▶ **Task statement**
Copy every line of the data in which the word "immagine" occurs.

Source texts of formatted documents:
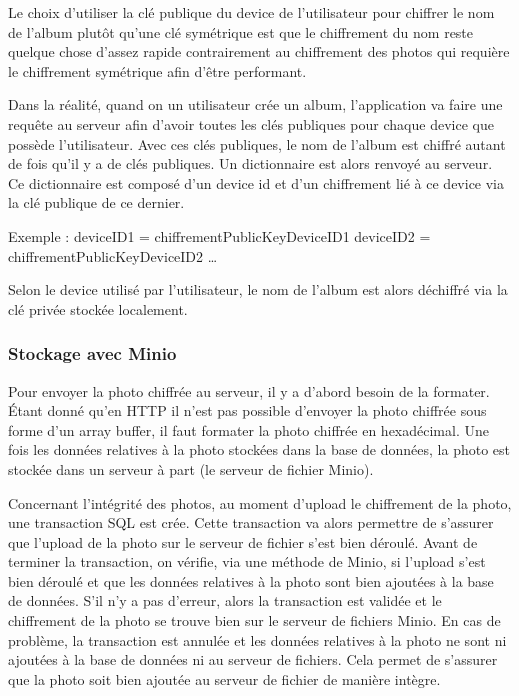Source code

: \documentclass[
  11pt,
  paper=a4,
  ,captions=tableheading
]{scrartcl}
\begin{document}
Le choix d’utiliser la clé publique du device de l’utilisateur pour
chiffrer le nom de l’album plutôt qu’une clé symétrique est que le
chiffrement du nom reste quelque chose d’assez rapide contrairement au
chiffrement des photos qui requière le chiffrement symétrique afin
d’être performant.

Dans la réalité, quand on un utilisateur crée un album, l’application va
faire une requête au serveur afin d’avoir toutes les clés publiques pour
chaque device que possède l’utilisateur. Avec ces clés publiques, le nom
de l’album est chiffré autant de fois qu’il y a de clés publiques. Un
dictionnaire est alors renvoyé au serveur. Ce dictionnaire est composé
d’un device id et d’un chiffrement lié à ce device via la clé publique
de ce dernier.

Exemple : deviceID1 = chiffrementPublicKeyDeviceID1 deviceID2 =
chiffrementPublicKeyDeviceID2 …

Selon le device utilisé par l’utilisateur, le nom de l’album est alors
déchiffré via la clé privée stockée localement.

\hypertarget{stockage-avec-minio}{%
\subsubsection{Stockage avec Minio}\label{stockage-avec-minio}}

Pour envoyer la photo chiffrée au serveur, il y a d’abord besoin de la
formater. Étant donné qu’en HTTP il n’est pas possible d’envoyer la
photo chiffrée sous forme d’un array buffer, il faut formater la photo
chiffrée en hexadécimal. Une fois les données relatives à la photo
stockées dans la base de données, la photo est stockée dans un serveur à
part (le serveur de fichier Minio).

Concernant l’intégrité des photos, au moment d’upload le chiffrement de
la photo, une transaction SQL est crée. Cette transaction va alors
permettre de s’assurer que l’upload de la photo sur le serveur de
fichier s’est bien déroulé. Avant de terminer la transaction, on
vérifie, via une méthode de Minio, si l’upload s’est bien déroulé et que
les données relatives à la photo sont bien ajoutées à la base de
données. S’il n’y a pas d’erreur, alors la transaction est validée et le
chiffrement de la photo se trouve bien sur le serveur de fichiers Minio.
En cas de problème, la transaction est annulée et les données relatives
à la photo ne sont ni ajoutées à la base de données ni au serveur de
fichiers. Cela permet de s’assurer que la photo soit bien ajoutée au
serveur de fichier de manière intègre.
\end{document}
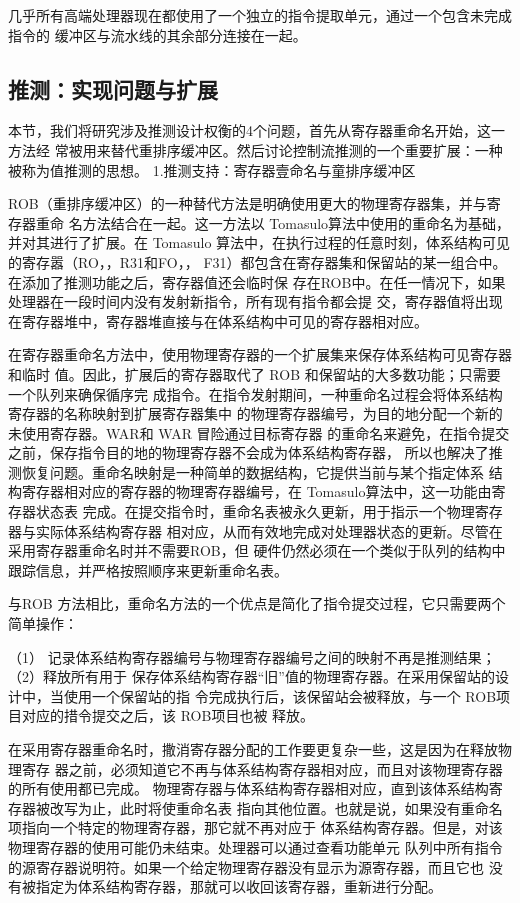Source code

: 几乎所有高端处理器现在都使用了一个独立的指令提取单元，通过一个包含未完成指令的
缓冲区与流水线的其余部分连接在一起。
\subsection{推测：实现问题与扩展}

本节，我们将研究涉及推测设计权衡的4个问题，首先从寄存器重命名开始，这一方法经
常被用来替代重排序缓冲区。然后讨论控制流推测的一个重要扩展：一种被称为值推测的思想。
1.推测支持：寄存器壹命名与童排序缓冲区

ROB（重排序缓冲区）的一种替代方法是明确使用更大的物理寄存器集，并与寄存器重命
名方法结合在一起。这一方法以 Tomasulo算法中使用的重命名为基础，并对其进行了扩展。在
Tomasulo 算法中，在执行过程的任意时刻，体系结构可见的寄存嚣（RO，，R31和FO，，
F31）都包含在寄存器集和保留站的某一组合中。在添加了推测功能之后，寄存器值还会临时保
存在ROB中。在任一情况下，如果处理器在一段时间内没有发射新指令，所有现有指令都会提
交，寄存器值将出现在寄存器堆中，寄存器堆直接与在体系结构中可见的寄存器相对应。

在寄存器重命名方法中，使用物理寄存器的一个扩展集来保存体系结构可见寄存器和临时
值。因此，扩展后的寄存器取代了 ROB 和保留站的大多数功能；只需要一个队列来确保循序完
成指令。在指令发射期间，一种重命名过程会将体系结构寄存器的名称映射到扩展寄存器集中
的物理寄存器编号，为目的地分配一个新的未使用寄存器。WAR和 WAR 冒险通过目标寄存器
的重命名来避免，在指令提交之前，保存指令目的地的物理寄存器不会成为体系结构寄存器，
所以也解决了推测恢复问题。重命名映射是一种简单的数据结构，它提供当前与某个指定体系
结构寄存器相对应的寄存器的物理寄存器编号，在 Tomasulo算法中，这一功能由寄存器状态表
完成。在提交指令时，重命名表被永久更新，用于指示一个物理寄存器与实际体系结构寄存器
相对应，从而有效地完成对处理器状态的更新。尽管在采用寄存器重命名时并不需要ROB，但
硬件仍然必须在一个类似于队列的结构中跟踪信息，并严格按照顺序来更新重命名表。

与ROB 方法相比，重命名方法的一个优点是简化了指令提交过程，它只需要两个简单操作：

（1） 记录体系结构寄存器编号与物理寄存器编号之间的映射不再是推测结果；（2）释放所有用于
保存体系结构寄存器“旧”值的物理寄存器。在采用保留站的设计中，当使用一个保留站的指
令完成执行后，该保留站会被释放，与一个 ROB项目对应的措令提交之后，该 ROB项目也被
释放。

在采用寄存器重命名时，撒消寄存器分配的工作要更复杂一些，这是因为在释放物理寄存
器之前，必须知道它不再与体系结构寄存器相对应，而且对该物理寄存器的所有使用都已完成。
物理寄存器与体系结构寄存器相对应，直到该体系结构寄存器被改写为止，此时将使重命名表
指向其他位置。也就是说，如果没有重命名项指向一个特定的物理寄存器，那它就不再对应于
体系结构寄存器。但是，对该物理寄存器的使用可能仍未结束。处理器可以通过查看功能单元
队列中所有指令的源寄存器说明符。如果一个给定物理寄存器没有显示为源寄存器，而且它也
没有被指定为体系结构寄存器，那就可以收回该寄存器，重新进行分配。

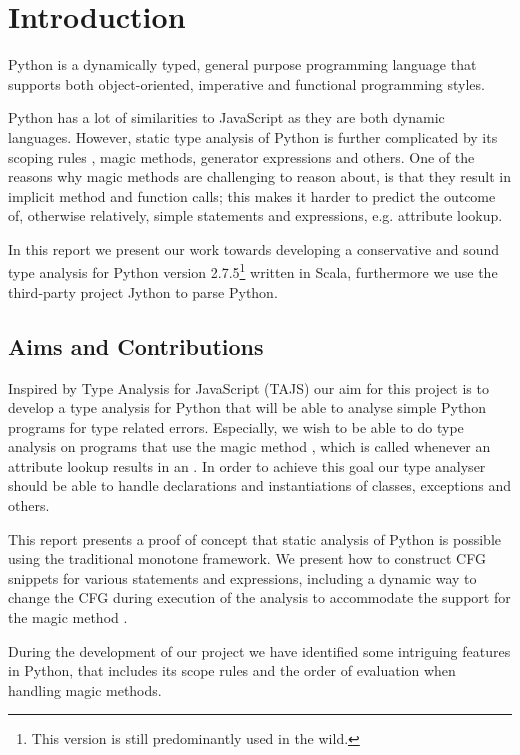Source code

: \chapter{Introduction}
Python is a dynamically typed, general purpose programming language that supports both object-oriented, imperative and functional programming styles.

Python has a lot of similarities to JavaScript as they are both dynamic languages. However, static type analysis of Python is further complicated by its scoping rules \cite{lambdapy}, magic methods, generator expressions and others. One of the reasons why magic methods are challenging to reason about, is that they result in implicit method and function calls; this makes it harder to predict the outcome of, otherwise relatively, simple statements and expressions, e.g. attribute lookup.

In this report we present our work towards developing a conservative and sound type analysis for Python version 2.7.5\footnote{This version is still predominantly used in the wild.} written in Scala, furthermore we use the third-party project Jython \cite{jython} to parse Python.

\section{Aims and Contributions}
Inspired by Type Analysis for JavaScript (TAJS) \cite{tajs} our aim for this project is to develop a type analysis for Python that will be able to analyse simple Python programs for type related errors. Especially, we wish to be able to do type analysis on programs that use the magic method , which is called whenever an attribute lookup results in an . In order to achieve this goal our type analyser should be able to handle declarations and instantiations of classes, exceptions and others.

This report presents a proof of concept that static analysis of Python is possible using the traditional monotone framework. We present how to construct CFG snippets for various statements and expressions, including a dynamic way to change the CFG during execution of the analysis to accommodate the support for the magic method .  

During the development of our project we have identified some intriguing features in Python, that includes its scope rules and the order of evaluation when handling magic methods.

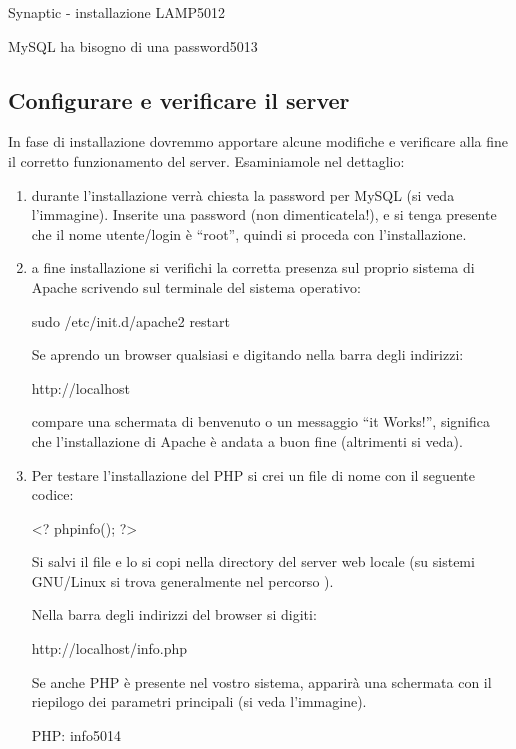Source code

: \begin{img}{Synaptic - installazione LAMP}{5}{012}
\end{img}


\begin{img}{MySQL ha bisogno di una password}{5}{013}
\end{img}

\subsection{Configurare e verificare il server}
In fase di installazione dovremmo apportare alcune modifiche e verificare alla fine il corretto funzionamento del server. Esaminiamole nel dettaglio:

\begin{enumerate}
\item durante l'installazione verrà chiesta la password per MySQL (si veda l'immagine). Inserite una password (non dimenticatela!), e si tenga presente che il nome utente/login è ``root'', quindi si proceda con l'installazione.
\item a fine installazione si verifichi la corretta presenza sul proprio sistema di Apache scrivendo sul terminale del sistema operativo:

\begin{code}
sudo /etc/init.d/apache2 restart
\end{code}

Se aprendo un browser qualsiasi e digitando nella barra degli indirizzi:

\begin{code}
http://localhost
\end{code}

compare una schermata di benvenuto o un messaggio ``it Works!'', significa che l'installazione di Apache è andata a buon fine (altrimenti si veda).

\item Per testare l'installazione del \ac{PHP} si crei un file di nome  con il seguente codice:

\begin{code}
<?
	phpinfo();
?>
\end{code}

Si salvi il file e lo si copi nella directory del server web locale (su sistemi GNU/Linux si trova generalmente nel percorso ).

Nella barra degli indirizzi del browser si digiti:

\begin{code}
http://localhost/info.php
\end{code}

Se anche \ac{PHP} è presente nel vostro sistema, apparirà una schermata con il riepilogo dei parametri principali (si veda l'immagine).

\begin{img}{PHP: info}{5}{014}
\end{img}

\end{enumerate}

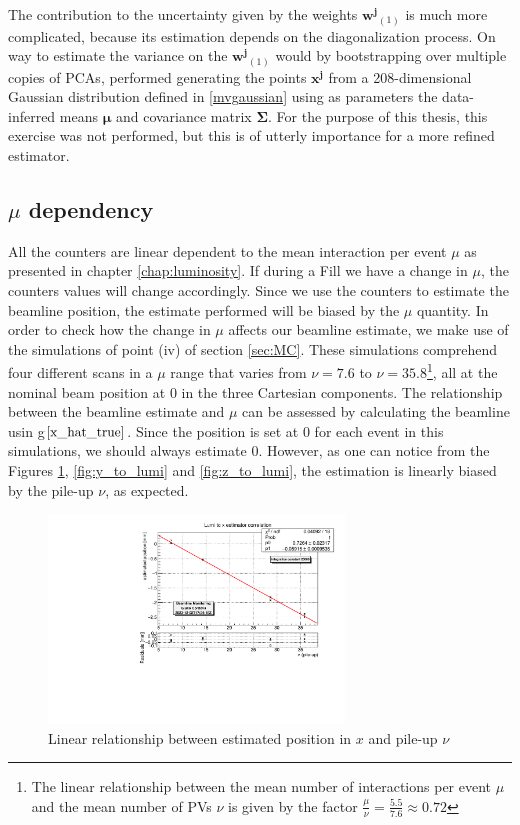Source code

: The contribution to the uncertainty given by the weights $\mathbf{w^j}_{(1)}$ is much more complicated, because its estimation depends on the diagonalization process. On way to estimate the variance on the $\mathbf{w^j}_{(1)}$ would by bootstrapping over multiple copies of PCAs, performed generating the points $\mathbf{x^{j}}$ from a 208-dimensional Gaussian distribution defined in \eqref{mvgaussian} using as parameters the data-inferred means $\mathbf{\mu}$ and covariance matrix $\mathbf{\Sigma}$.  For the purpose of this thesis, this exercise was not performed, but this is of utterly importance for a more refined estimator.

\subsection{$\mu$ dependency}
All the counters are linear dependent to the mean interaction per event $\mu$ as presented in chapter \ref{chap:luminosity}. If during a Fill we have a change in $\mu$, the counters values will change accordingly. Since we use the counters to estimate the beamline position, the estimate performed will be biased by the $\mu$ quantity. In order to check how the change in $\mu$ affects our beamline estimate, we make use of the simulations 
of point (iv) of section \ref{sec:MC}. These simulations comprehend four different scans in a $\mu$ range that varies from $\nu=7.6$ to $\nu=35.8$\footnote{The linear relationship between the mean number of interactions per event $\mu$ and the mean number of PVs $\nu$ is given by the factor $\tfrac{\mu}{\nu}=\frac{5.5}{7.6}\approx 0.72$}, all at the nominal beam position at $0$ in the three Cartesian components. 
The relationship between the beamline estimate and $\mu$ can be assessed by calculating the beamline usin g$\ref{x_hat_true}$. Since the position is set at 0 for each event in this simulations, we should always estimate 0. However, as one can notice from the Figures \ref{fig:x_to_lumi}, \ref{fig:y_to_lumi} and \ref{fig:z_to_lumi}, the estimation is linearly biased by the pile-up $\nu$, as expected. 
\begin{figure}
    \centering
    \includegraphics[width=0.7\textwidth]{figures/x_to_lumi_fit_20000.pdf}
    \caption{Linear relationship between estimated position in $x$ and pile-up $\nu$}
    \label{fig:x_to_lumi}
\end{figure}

▶ **Exercise answer**
\item durante l'installazione verrà chiesta la password per MySQL (si veda l'immagine). Inserite una password (non dimenticatela!), e si tenga presente che il nome utente/login è ``root'', quindi si proceda con l'installazione.
Se anche \ac{PHP} è presente nel vostro sistema, apparirà una schermata con il riepilogo dei parametri principali (si veda l'immagine).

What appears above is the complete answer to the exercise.